### Exercise
Some lines below may hold the string "increases". Count them and give only the total.

### The input
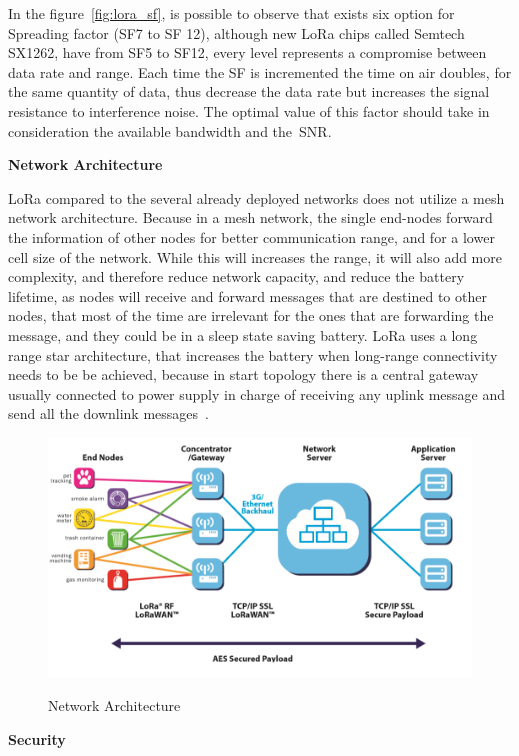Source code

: In the figure~\ref{fig:lora_sf}, is possible to observe that exists six option for Spreading factor (SF7 to SF 12), although new LoRa chips called Semtech SX1262, have from SF5 to SF12, every level represents a compromise between data rate and range. Each time the SF is incremented the time on air doubles, for the same quantity of data, thus decrease the data rate but increases the signal resistance to interference noise. The optimal value of this factor should take in consideration the available bandwidth and the~\gls{SNR}.

\textbf{Network Architecture}

LoRa compared to the several already deployed networks does not utilize a mesh network architecture. Because in a mesh network, the single end-nodes forward the information of other nodes for better communication range, and for a lower cell size of the network. While this will increases the range, it will also add more complexity, and therefore reduce network capacity, and reduce the  battery lifetime, as nodes will receive and forward messages that are destined to other nodes, that most of the time are irrelevant for the ones that are forwarding the message, and they could be in a sleep state saving battery. LoRa uses a long range star architecture, that increases the battery when long-range connectivity needs to be be achieved, because in start topology there is a central gateway usually connected to power supply in charge of receiving any uplink message and send all the downlink messages~\cite{LPLoRaAlliance2018}.
\begin{figure}[htbp]
  \centering
    {\includegraphics[height=2.1 in,width=0.75\linewidth]{Chapters/Figures/loranetwork.PNG}}%
  \caption{Network Architecture~\cite{LPLoRaAlliance2018}}
  \label{fig:lora_network_a}
\end{figure}

\textbf{Security }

### Output
2